Consequently, Mace doesn’t see COVID-19 as a predicament for the administration so much as it is for Dr. Fauci.
“He’s even admitted he lied to the American people. This is why government mandates fail. When the federal government decides to lie to you, people don’t believe it. There are some people that think this illness is a hoax. Right now we’re having a huge outbreak, and we all need to do our part to stay home or, when we are at work, to stay covered up, to wash our hands and to stay distant from each other. I held a meeting yesterday with 40 to 50 people. They were all masked up, 6 feet apart, everyone doing their part. It’s time for us to set an example for other people so that at some point our kids can go back to school safely and people can go back to work and feel safe in their communities and that’s what this is about,” said the candidate.
Mace is confident that the 2018 win for Democrats in the 1st Congressional District was an aberration and not an indication of the district drifting toward the center.
“This election really isn’t about Congressman Cunningham or even about me,” Mace said.
“This is about the direction of the Lowcountry; it’s about the direction of our nation. As a mother, I really worry about my children’s future right now.
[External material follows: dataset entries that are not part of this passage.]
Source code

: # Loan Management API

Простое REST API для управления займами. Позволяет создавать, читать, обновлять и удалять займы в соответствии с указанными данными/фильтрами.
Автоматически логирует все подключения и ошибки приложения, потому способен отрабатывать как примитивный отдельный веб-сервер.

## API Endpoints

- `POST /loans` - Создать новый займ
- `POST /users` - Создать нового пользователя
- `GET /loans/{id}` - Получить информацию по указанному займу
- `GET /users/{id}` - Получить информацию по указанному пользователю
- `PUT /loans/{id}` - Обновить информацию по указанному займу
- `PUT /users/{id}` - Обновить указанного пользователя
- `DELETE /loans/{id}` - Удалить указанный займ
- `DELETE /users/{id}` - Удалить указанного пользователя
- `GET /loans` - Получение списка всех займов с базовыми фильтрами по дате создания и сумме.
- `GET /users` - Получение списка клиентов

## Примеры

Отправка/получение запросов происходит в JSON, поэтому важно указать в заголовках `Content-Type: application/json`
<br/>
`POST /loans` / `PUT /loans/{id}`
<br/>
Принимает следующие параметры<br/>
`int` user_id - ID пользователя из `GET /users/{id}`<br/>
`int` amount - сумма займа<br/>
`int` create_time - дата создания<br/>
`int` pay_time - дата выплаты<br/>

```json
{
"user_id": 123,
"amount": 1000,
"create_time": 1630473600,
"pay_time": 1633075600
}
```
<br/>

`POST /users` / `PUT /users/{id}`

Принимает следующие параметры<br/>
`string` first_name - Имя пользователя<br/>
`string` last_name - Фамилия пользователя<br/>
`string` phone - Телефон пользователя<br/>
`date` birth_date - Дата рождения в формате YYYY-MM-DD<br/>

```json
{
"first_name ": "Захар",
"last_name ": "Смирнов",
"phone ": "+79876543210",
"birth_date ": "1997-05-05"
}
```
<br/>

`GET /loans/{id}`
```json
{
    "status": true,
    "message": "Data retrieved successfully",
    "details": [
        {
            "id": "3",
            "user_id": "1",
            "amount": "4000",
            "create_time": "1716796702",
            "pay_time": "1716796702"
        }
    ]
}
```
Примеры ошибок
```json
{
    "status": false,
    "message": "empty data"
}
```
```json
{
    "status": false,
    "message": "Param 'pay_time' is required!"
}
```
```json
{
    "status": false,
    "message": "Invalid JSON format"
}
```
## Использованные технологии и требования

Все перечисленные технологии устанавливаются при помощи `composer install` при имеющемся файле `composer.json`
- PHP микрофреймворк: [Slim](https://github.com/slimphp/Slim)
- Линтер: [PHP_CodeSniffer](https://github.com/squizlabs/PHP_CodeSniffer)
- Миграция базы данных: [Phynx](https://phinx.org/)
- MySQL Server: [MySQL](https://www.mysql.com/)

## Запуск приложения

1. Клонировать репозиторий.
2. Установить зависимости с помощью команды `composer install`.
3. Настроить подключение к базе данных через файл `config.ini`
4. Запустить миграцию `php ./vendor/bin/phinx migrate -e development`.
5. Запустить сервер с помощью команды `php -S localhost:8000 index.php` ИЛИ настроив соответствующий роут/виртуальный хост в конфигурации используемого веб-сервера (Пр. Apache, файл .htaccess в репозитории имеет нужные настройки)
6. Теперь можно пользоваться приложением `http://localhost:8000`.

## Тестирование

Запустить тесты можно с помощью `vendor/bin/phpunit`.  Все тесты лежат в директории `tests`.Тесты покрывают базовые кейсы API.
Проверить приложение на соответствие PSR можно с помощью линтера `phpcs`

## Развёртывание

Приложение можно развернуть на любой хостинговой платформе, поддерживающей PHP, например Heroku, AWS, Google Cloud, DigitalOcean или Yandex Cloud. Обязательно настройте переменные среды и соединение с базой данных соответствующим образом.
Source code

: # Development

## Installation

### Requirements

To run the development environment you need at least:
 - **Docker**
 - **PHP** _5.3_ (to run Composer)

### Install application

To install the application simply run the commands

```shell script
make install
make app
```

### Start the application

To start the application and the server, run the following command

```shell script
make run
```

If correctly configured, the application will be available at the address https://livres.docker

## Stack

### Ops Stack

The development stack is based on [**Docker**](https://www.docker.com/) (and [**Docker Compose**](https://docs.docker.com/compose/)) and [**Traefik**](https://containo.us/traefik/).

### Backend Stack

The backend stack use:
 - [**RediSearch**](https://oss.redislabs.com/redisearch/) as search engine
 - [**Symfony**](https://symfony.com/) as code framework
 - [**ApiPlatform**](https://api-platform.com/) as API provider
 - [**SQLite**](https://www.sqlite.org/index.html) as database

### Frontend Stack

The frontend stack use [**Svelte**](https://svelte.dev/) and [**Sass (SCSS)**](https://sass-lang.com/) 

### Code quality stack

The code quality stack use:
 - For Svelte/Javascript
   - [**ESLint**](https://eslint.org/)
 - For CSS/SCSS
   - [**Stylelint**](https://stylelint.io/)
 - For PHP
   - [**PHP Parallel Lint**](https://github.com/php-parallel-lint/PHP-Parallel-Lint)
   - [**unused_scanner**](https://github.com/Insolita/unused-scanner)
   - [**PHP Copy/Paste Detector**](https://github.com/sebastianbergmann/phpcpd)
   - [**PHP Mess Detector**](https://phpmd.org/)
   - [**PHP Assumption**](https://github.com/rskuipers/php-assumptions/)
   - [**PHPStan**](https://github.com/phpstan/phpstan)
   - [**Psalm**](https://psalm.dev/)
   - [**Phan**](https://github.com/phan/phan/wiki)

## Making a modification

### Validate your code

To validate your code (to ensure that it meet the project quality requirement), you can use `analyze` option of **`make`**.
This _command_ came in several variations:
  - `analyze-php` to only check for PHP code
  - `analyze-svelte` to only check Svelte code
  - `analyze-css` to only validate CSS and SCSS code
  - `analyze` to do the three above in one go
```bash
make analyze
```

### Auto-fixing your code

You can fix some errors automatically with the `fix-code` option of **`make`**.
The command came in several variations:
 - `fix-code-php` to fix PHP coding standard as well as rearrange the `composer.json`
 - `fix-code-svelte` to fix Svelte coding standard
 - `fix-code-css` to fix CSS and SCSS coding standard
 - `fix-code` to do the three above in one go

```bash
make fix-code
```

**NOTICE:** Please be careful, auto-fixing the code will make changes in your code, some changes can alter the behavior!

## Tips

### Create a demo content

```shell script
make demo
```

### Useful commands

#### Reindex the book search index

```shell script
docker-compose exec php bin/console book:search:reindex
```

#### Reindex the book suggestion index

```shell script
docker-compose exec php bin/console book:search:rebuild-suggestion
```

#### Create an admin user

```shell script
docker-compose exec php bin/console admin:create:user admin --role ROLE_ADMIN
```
And that’s everything from how will they be educated to how do I keep them healthy to how do I keep them safe. I know that’s why we’re going to win in November, because I’ve been a truly independent voice. My opponent has only talked about being an independent voice,” Mace said.
Mace said she would like to see offshore drilling and exploration forbidden along the East Coast, but she pointed out that such a federal mandate is impossible. She said the reason no one from the South Carolina congressional delegation voted in favor of Cunningham’s legislation is it was a “gimmick” with no chance of success.
“The only way you are going to get Republicans on board with banning drilling along the coast of the Atlantic at this juncture is to ensure that states have a say. I know how to get work done in a bipartisan way because I’ve been doing it as a state lawmaker. I’m not the kind of person who files a bill because it looks good on paper; I actually get something done,” she said, citing a prison reform bill she sponsored in Columbia.
Despite subtly nuanced messaging on some issues, Mace remains staunchly conservative on such bellwether issues as gun control and abortion. She thinks Dylann Roof was able to get a firearm more because data on criminal records is housed in disparate locations than because of the “Charleston loophole.”
Also, although she believes some criminals should be denied access to guns, she remains a dedicated defender of Second Amendment rights.
Asked about cases of spousal abuse, she said women need to be able to protect themselves like everyone else but wanted more data, saying that the information presented in the Post and Courier newspaper was now dated.
She was also quite emphatic that Planned Parenthood needs to go. She said there are thousands of places in South Carolina for disadvantaged women to get health care services without going to Planned Parenthood. She insisted that she doesn’t want federal money to pay for abortions and that she is proud to have voted to withhold funding from the organization every year she’s been in office.